In Portugal sind die Waldbrandbekämpfer wenige und meist schlecht bezahlt, aber sie erfüllen mit Hingabe ihre Aufgabe der Brandverhütung und Terrainreinigung, während sie auf die Integration in den Berufsstand warten. Die Agentur Lusitanien begleitete die Arbeit der beiden Waldbrandbekämpferteams der Gemeinde Figueira da Foz, eine von 12 Gemeinden auf nationaler Ebene, die zwei von den Stadtverwaltungen verwaltete Teams besitzt.
Sandro Nogueira, 42 Jahre alt und Leiter eines der Teams, arbeitet seit 26 Jahren, seit seinem 16. Lebensjahr, im Forstsektor. Sein Team, zu dem Fernando Sousa und José Beato gehören, arbeitet mit schwerem Gerät des Municipalen Zivilschutzdienstes, ergänzt durch die Ausrüstung des ICNF. Die Arbeit kombiniert mechanisierte Intervention mit Handarbeit, wobei die Maschine den Großteil des holzigen Materials entfernt und die zu Fuß arbeitenden Brandbekämpfer eine feinere Reinigung rund um die Bäume durchführen.

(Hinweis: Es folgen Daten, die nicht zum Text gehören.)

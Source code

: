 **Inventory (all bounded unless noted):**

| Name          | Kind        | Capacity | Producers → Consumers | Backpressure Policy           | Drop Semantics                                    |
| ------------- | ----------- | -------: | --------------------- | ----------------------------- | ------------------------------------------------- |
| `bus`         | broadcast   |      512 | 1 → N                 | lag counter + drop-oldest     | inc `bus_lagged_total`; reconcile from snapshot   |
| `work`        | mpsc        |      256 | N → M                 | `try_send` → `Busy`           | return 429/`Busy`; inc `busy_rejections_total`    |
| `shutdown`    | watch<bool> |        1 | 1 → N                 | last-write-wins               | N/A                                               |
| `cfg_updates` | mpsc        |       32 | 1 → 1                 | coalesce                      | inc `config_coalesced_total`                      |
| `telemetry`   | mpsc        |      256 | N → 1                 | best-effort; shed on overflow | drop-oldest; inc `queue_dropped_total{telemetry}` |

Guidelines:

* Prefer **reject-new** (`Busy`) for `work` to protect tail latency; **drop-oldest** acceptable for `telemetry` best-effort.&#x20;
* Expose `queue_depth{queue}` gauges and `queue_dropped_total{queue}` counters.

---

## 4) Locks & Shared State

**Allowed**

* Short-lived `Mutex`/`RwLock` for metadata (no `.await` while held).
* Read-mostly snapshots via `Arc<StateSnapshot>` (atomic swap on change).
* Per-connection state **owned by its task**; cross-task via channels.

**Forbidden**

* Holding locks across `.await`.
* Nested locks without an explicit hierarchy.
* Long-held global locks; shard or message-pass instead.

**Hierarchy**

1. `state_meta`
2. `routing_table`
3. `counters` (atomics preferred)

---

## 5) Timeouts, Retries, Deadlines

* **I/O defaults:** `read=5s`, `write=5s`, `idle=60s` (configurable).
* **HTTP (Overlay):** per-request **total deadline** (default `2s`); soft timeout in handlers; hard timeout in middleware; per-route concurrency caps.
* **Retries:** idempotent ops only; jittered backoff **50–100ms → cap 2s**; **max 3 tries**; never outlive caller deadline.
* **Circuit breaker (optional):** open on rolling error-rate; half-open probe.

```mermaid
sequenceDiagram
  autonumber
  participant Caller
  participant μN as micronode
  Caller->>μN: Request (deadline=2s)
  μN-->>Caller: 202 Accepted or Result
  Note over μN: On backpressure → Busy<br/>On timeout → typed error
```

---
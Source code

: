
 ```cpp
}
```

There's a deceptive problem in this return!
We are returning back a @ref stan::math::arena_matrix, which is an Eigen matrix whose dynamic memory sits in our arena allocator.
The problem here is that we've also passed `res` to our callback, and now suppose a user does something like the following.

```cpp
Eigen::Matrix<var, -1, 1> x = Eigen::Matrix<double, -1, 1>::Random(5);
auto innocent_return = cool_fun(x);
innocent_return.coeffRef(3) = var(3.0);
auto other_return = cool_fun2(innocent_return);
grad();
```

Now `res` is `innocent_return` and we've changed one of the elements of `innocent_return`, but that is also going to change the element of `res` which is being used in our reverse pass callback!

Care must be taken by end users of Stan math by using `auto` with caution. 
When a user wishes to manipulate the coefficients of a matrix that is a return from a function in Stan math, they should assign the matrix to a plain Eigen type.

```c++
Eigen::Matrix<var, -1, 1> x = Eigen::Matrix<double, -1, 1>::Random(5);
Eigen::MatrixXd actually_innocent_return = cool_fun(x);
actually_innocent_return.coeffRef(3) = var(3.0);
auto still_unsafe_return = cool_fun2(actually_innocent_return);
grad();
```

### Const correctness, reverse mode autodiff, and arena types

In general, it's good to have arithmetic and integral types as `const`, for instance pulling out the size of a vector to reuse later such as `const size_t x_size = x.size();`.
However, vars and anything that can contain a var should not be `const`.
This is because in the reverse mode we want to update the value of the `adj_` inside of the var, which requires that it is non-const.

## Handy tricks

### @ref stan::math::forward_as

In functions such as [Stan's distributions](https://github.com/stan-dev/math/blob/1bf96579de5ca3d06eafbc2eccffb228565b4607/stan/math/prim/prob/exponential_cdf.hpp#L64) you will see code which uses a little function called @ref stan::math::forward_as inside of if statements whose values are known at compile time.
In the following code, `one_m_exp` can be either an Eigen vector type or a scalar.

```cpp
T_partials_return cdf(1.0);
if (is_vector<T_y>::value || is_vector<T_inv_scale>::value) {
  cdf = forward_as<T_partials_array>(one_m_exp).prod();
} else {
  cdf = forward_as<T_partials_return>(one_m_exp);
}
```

Die Teams sind verantwortlich für die Brennstoffbewirtschaftung in primären und sekundären Streifen, Freiräumung und Verbreiterung von Wegen, Bekämpfung der Nestern der asiatischen Hornisse (etwa 600 pro Jahr) und der Wasserhyazinthen. Jedes Team schafft es, jährlich etwa 100 Hektar zu pflegen, in einer Gemeinde, in der der Wald mehr als 21.300 Hektar, 56% des Territoriums, einnimmt. Die staatliche Finanzierung von etwa 65.000 Euro pro Team deckt sechs Monate Intervention ab, aber jedes kostet etwa 150.000 Euro.
Die Waldbrandbekämpfer streben danach, in den Berufsstand integriert zu werden als Form der Aufwertung. Sandro Nogueira betonte, dass die Integration "unsere Arbeit aufwerten würde, es würde uns auch einen anderen Antrieb geben". João Figueiredo, seit acht Jahren Waldbrandbekämpfer, arbeitet "aus Leidenschaft", hofft aber "zukünftig, die Karriere zu haben, die bereits versprochen wurde". João Matias, stellvertretender Kommandant der Berufsfeuerwehr, erinnerte daran, dass die Arbeit "undankbar" ist, weil das Gestrüpp wieder nachwächst, sie kontinuierlich, schwierig und zeitaufwendig ist.